In a case that will likely cause debt collectors seeking to collect time-barred obligations grave concern, the Sixth Circuit recently ruled that making an offer to settle a time-barred debt at a discount could mislead an unsophisticated consumer to believe the debt could be enforced in court in violation of the Fair Debt Collection Practices Act. Buchanan v. Northland Group, Inc., No. 13-2523 (January 13, 2015).
The facts of the case are very straightforward. A debt buyer bought Buchanan’s time-barred debt of $4,768.43 from her original creditor at a discount and assigned it to Northland for collection. Northland sent Buchanan a letter offering on behalf of the debt buyer to accept $1,668.96 as settlement in full. The letter conveying the settlement offer did not disclose two things that later proved critical: (i) that the debt was time barred under Michigan’s six year statute of limitations; and (ii) that if Buchanan rejected the offer, but nevertheless chose to make a partial payment, that it would restart the statute of limitations under Michigan law.
Buchanan, on her behalf and on behalf of those similarly situated debtors, sued Northland for violating the Fair Debt Collection Practices Act (FDCPA), 15 U.S.C. §§ 1692-1692p. The gravamen of Buchanan’s complaint was that by making the settlement offer, Northland falsely implied that it held a legally enforceable obligation, thereby making a “false, deceptive or misleading” statement in violation of 15 U.S.C. § 1692e. The district court granted Northland’s motion to dismiss, finding the letter was not misleading as a matter of law. Buchanan appealed.
In the Sixth Circuit, as in the District Court, Northland argued that under Michigan law, a debt remains a debt even after the statute of limitations has run and nothing legally prevented Northland from trying to collect it even though Northland couldn’t enforce the debt in court. Northland further argued that merely offering to “settle” a debt which is time-barred by itself could not be construed even by an unsophisticated consumer as a threat of litigation.

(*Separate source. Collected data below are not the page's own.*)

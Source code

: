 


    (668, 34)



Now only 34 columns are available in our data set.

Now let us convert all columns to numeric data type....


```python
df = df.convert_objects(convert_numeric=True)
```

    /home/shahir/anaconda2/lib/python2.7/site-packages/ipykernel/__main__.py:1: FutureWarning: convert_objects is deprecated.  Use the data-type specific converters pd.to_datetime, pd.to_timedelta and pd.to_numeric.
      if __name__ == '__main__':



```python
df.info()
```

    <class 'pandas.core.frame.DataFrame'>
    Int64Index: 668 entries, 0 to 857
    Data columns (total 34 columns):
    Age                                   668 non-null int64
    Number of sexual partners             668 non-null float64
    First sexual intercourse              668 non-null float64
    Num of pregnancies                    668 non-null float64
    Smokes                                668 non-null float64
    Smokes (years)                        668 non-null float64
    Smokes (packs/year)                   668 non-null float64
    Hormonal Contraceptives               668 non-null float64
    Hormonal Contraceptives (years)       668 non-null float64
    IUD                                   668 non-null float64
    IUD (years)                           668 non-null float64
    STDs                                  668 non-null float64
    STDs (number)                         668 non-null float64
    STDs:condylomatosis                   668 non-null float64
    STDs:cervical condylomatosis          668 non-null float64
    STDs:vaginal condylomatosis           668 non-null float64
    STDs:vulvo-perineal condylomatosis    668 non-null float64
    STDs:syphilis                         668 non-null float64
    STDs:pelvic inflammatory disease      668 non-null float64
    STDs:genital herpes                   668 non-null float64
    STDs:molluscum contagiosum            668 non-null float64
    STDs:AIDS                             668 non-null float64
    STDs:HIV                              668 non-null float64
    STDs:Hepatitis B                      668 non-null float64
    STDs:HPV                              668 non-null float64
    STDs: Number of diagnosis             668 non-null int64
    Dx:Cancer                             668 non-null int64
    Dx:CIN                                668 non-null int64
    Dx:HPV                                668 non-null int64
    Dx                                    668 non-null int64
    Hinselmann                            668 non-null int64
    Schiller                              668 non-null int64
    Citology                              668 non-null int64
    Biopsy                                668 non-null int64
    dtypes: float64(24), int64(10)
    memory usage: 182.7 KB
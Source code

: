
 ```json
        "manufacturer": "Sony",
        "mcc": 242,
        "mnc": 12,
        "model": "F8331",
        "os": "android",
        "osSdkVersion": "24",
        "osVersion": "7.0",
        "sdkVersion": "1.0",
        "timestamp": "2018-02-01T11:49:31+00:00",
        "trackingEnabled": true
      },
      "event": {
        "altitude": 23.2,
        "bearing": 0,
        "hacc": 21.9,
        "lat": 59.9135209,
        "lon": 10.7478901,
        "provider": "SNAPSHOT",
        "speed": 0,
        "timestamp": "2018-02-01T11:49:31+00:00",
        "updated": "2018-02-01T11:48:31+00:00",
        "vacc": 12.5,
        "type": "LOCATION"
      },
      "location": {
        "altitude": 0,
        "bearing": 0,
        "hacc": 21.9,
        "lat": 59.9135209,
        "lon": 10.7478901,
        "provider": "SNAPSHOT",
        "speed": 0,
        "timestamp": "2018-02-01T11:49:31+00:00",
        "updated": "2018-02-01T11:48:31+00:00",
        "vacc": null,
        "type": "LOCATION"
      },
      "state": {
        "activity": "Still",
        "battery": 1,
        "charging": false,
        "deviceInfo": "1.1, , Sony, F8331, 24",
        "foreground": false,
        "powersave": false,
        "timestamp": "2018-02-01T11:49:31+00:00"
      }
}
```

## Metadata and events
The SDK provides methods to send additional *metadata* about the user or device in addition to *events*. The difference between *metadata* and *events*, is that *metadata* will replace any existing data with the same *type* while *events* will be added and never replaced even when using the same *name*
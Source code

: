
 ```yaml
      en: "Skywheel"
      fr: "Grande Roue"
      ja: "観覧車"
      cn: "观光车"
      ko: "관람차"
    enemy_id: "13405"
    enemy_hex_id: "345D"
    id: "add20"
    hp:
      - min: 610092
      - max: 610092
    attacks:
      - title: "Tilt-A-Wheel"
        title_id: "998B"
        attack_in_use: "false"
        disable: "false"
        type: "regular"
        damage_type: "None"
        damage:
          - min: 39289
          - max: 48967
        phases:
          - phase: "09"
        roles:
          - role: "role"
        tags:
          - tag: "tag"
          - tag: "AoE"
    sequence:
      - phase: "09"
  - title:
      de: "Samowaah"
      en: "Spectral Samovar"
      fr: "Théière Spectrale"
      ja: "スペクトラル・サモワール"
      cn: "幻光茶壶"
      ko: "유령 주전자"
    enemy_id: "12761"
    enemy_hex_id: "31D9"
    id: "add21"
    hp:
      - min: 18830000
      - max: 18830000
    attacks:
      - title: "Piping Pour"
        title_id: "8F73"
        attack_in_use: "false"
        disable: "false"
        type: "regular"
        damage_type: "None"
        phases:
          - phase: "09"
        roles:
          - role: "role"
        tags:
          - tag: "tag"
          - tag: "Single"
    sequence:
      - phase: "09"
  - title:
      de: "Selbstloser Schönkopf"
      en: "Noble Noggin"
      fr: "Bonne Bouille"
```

The Sixth Circuit agreed with Northland’s arguments on these points. However, the Sixth Circuit reversed on other grounds. First, whether a letter is misleading is a question of fact which should generally be decided by a jury. Second, Buchanan identified an expert, a professor of psychology, who plans to testify about consumers’ attitudes towards, and understanding of, time-barred debt. The Sixth Circuit reasoned that since her claim was legally plausible, Buchanan should be given an opportunity to present evidence to support it. Finally, the Sixth Circuit wrestled with the question of whether an offer to settle a time-barred debt is misleading. Because various dictionaries define “settle” in reference to concluding lawsuits, the Sixth Circuit held it was plausible to allege that an offer to settle falsely implies that the underlying debt is enforceable in court. Moreover, the Sixth Circuit stretched further to hold that an unsophisticated debtor who cannot afford the settlement offer might nevertheless assume that some payment is better than none – which under Michigan law, would actually restart the statute of limitations, giving the creditor a new opportunity to sue for the full debt. The Sixth Circuit reversed and remanded the case for further proceedings.
Northland and its amici argued that this result will require debt collectors to give legal advice to every debtor about the statute of limitations. The Sixth Circuit disagreed, pointing to a new letter used by Northland to a debtor expressly stating the debt was time-barred and that the debtor will not be sued on it.
While the ultimate resolution of the case remains to be seen, the Sixth Circuit’s opinion does indeed seem to raise obstacles to collecting time-barred debts – effectively rewriting state substantive law by turning still valid debts into invalid ones. If you include the notice apparently now used by Northland, one would presume the odds of collecting anything on the otherwise still valid debt would approach zero.
The conclusion of Judge Kethledge’s dissent bears repeating verbatim:
“In this case, rather, Buchanan seeks up to $1,000 in statutory damages-for herself, and also for each member of a putative statewide class-for the trouble of reading a letter that offered her a discount on an entirely valid debt that for years she failed to pay. I would reject this claim as a matter of law, rather than continue to make a federal case out of it.”